(Records contained in a dataset)
[Start of Attachment]
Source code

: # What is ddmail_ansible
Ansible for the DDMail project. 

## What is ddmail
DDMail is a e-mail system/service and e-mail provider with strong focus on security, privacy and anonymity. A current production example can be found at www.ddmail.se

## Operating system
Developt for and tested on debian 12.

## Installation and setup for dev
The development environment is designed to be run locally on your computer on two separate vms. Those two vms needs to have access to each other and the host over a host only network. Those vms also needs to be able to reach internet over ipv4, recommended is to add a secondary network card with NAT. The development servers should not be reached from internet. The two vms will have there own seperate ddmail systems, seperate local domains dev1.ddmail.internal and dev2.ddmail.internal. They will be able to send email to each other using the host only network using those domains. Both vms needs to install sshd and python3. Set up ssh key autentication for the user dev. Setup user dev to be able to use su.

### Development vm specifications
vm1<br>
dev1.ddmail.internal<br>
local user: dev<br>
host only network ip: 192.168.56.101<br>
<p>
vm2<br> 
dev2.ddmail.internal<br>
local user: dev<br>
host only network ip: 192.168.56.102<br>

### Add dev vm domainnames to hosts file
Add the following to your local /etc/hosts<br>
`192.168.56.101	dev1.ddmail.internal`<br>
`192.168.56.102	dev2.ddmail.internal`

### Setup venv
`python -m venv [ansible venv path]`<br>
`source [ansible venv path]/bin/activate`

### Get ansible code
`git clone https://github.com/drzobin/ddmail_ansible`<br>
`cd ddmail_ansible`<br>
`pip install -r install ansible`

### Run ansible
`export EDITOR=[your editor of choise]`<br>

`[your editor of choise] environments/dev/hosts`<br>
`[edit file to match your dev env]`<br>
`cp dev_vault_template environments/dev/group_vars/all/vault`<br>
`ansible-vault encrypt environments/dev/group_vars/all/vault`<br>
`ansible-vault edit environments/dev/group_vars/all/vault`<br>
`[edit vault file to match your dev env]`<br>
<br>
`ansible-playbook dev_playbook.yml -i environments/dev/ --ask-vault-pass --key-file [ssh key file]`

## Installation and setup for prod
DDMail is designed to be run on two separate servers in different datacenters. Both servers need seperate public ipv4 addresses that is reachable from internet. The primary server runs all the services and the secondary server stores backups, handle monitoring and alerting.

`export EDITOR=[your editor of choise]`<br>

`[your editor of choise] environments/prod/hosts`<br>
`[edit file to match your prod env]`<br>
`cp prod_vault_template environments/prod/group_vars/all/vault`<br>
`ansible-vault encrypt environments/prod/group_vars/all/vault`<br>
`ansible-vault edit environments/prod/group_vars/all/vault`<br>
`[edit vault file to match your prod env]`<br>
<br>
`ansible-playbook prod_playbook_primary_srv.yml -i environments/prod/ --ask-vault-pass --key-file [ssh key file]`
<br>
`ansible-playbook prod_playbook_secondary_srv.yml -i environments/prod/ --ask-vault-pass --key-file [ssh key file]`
[End of Attachment]
== Task objective ==
Could you retype every record above exactly as it appears?

== Answer to this task ==
Source code

: # What is ddmail_ansible
Ansible for the DDMail project. 

## What is ddmail
DDMail is a e-mail system/service and e-mail provider with strong focus on security, privacy and anonymity. A current production example can be found at www.ddmail.se

## Operating system
Developt for and tested on debian 12.

## Installation and setup for dev
The development environment is designed to be run locally on your computer on two separate vms. Those two vms needs to have access to each other and the host over a host only network. Those vms also needs to be able to reach internet over ipv4, recommended is to add a secondary network card with NAT. The development servers should not be reached from internet. The two vms will have there own seperate ddmail systems, seperate local domains dev1.ddmail.internal and dev2.ddmail.internal. They will be able to send email to each other using the host only network using those domains. Both vms needs to install sshd and python3. Set up ssh key autentication for the user dev. Setup user dev to be able to use su.

### Development vm specifications
vm1<br>
dev1.ddmail.internal<br>
local user: dev<br>
host only network ip: 192.168.56.101<br>
<p>
vm2<br> 
dev2.ddmail.internal<br>
local user: dev<br>
host only network ip: 192.168.56.102<br>

### Add dev vm domainnames to hosts file
Add the following to your local /etc/hosts<br>
`192.168.56.101	dev1.ddmail.internal`<br>
`192.168.56.102	dev2.ddmail.internal`

### Setup venv
`python -m venv [ansible venv path]`<br>
`source [ansible venv path]/bin/activate`

### Get ansible code
`git clone https://github.com/drzobin/ddmail_ansible`<br>
`cd ddmail_ansible`<br>
`pip install -r install ansible`

### Run ansible
`export EDITOR=[your editor of choise]`<br>

`[your editor of choise] environments/dev/hosts`<br>
`[edit file to match your dev env]`<br>
`cp dev_vault_template environments/dev/group_vars/all/vault`<br>
`ansible-vault encrypt environments/dev/group_vars/all/vault`<br>
`ansible-vault edit environments/dev/group_vars/all/vault`<br>
`[edit vault file to match your dev env]`<br>
<br>
`ansible-playbook dev_playbook.yml -i environments/dev/ --ask-vault-pass --key-file [ssh key file]`

## Installation and setup for prod
DDMail is designed to be run on two separate servers in different datacenters. Both servers need seperate public ipv4 addresses that is reachable from internet. The primary server runs all the services and the secondary server stores backups, handle monitoring and alerting.

`export EDITOR=[your editor of choise]`<br>

`[your editor of choise] environments/prod/hosts`<br>
`[edit file to match your prod env]`<br>
`cp prod_vault_template environments/prod/group_vars/all/vault`<br>
`ansible-vault encrypt environments/prod/group_vars/all/vault`<br>
`ansible-vault edit environments/prod/group_vars/all/vault`<br>
`[edit vault file to match your prod env]`<br>
<br>
`ansible-playbook prod_playbook_primary_srv.yml -i environments/prod/ --ask-vault-pass --key-file [ssh key file]`
<br>
`ansible-playbook prod_playbook_secondary_srv.yml -i environments/prod/ --ask-vault-pass --key-file [ssh key file]`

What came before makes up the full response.